Exercise instructions: If a record holds a picture, drop the picture and return the rest of the record word for word.

--------

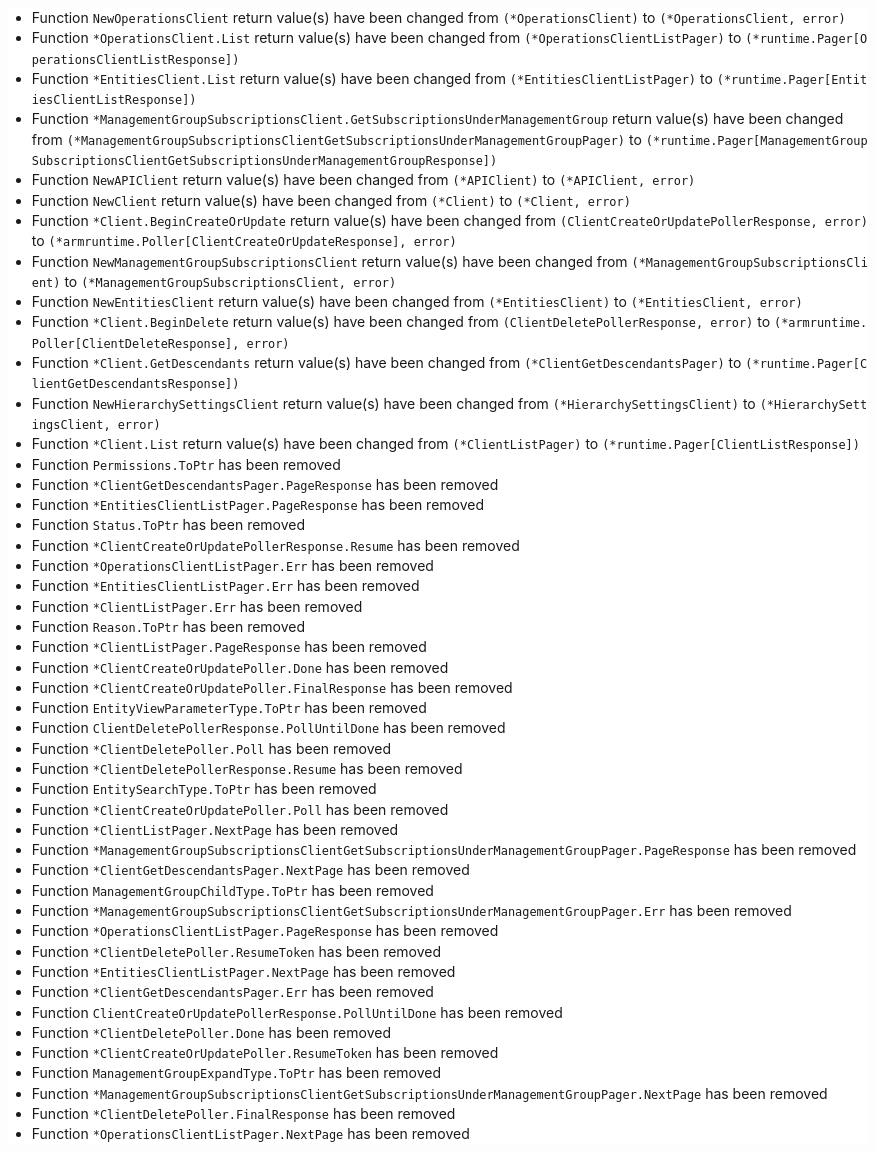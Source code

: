 - Function `NewOperationsClient` return value(s) have been changed from `(*OperationsClient)` to `(*OperationsClient, error)`
- Function `*OperationsClient.List` return value(s) have been changed from `(*OperationsClientListPager)` to `(*runtime.Pager[OperationsClientListResponse])`
- Function `*EntitiesClient.List` return value(s) have been changed from `(*EntitiesClientListPager)` to `(*runtime.Pager[EntitiesClientListResponse])`
- Function `*ManagementGroupSubscriptionsClient.GetSubscriptionsUnderManagementGroup` return value(s) have been changed from `(*ManagementGroupSubscriptionsClientGetSubscriptionsUnderManagementGroupPager)` to `(*runtime.Pager[ManagementGroupSubscriptionsClientGetSubscriptionsUnderManagementGroupResponse])`
- Function `NewAPIClient` return value(s) have been changed from `(*APIClient)` to `(*APIClient, error)`
- Function `NewClient` return value(s) have been changed from `(*Client)` to `(*Client, error)`
- Function `*Client.BeginCreateOrUpdate` return value(s) have been changed from `(ClientCreateOrUpdatePollerResponse, error)` to `(*armruntime.Poller[ClientCreateOrUpdateResponse], error)`
- Function `NewManagementGroupSubscriptionsClient` return value(s) have been changed from `(*ManagementGroupSubscriptionsClient)` to `(*ManagementGroupSubscriptionsClient, error)`
- Function `NewEntitiesClient` return value(s) have been changed from `(*EntitiesClient)` to `(*EntitiesClient, error)`
- Function `*Client.BeginDelete` return value(s) have been changed from `(ClientDeletePollerResponse, error)` to `(*armruntime.Poller[ClientDeleteResponse], error)`
- Function `*Client.GetDescendants` return value(s) have been changed from `(*ClientGetDescendantsPager)` to `(*runtime.Pager[ClientGetDescendantsResponse])`
- Function `NewHierarchySettingsClient` return value(s) have been changed from `(*HierarchySettingsClient)` to `(*HierarchySettingsClient, error)`
- Function `*Client.List` return value(s) have been changed from `(*ClientListPager)` to `(*runtime.Pager[ClientListResponse])`
- Function `Permissions.ToPtr` has been removed
- Function `*ClientGetDescendantsPager.PageResponse` has been removed
- Function `*EntitiesClientListPager.PageResponse` has been removed
- Function `Status.ToPtr` has been removed
- Function `*ClientCreateOrUpdatePollerResponse.Resume` has been removed
- Function `*OperationsClientListPager.Err` has been removed
- Function `*EntitiesClientListPager.Err` has been removed
- Function `*ClientListPager.Err` has been removed
- Function `Reason.ToPtr` has been removed
- Function `*ClientListPager.PageResponse` has been removed
- Function `*ClientCreateOrUpdatePoller.Done` has been removed
- Function `*ClientCreateOrUpdatePoller.FinalResponse` has been removed
- Function `EntityViewParameterType.ToPtr` has been removed
- Function `ClientDeletePollerResponse.PollUntilDone` has been removed
- Function `*ClientDeletePoller.Poll` has been removed
- Function `*ClientDeletePollerResponse.Resume` has been removed
- Function `EntitySearchType.ToPtr` has been removed
- Function `*ClientCreateOrUpdatePoller.Poll` has been removed
- Function `*ClientListPager.NextPage` has been removed
- Function `*ManagementGroupSubscriptionsClientGetSubscriptionsUnderManagementGroupPager.PageResponse` has been removed
- Function `*ClientGetDescendantsPager.NextPage` has been removed
- Function `ManagementGroupChildType.ToPtr` has been removed
- Function `*ManagementGroupSubscriptionsClientGetSubscriptionsUnderManagementGroupPager.Err` has been removed
- Function `*OperationsClientListPager.PageResponse` has been removed
- Function `*ClientDeletePoller.ResumeToken` has been removed
- Function `*EntitiesClientListPager.NextPage` has been removed
- Function `*ClientGetDescendantsPager.Err` has been removed
- Function `ClientCreateOrUpdatePollerResponse.PollUntilDone` has been removed
- Function `*ClientDeletePoller.Done` has been removed
- Function `*ClientCreateOrUpdatePoller.ResumeToken` has been removed
- Function `ManagementGroupExpandType.ToPtr` has been removed
- Function `*ManagementGroupSubscriptionsClientGetSubscriptionsUnderManagementGroupPager.NextPage` has been removed
- Function `*ClientDeletePoller.FinalResponse` has been removed
- Function `*OperationsClientListPager.NextPage` has been removed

--------

Exercise output:
Source code

: - Function `NewOperationsClient` return value(s) have been changed from `(*OperationsClient)` to `(*OperationsClient, error)`
- Function `*OperationsClient.List` return value(s) have been changed from `(*OperationsClientListPager)` to `(*runtime.Pager[OperationsClientListResponse])`
- Function `*EntitiesClient.List` return value(s) have been changed from `(*EntitiesClientListPager)` to `(*runtime.Pager[EntitiesClientListResponse])`
- Function `*ManagementGroupSubscriptionsClient.GetSubscriptionsUnderManagementGroup` return value(s) have been changed from `(*ManagementGroupSubscriptionsClientGetSubscriptionsUnderManagementGroupPager)` to `(*runtime.Pager[ManagementGroupSubscriptionsClientGetSubscriptionsUnderManagementGroupResponse])`
- Function `NewAPIClient` return value(s) have been changed from `(*APIClient)` to `(*APIClient, error)`
- Function `NewClient` return value(s) have been changed from `(*Client)` to `(*Client, error)`
- Function `*Client.BeginCreateOrUpdate` return value(s) have been changed from `(ClientCreateOrUpdatePollerResponse, error)` to `(*armruntime.Poller[ClientCreateOrUpdateResponse], error)`
- Function `NewManagementGroupSubscriptionsClient` return value(s) have been changed from `(*ManagementGroupSubscriptionsClient)` to `(*ManagementGroupSubscriptionsClient, error)`
- Function `NewEntitiesClient` return value(s) have been changed from `(*EntitiesClient)` to `(*EntitiesClient, error)`
- Function `*Client.BeginDelete` return value(s) have been changed from `(ClientDeletePollerResponse, error)` to `(*armruntime.Poller[ClientDeleteResponse], error)`
- Function `*Client.GetDescendants` return value(s) have been changed from `(*ClientGetDescendantsPager)` to `(*runtime.Pager[ClientGetDescendantsResponse])`
- Function `NewHierarchySettingsClient` return value(s) have been changed from `(*HierarchySettingsClient)` to `(*HierarchySettingsClient, error)`
- Function `*Client.List` return value(s) have been changed from `(*ClientListPager)` to `(*runtime.Pager[ClientListResponse])`
- Function `Permissions.ToPtr` has been removed
- Function `*ClientGetDescendantsPager.PageResponse` has been removed
- Function `*EntitiesClientListPager.PageResponse` has been removed
- Function `Status.ToPtr` has been removed
- Function `*ClientCreateOrUpdatePollerResponse.Resume` has been removed
- Function `*OperationsClientListPager.Err` has been removed
- Function `*EntitiesClientListPager.Err` has been removed
- Function `*ClientListPager.Err` has been removed
- Function `Reason.ToPtr` has been removed
- Function `*ClientListPager.PageResponse` has been removed
- Function `*ClientCreateOrUpdatePoller.Done` has been removed
- Function `*ClientCreateOrUpdatePoller.FinalResponse` has been removed
- Function `EntityViewParameterType.ToPtr` has been removed
- Function `ClientDeletePollerResponse.PollUntilDone` has been removed
- Function `*ClientDeletePoller.Poll` has been removed
- Function `*ClientDeletePollerResponse.Resume` has been removed
- Function `EntitySearchType.ToPtr` has been removed
- Function `*ClientCreateOrUpdatePoller.Poll` has been removed
- Function `*ClientListPager.NextPage` has been removed
- Function `*ManagementGroupSubscriptionsClientGetSubscriptionsUnderManagementGroupPager.PageResponse` has been removed
- Function `*ClientGetDescendantsPager.NextPage` has been removed
- Function `ManagementGroupChildType.ToPtr` has been removed
- Function `*ManagementGroupSubscriptionsClientGetSubscriptionsUnderManagementGroupPager.Err` has been removed
- Function `*OperationsClientListPager.PageResponse` has been removed
- Function `*ClientDeletePoller.ResumeToken` has been removed
- Function `*EntitiesClientListPager.NextPage` has been removed
- Function `*ClientGetDescendantsPager.Err` has been removed
- Function `ClientCreateOrUpdatePollerResponse.PollUntilDone` has been removed
- Function `*ClientDeletePoller.Done` has been removed
- Function `*ClientCreateOrUpdatePoller.ResumeToken` has been removed
- Function `ManagementGroupExpandType.ToPtr` has been removed
- Function `*ManagementGroupSubscriptionsClientGetSubscriptionsUnderManagementGroupPager.NextPage` has been removed
- Function `*ClientDeletePoller.FinalResponse` has been removed
- Function `*OperationsClientListPager.NextPage` has been removed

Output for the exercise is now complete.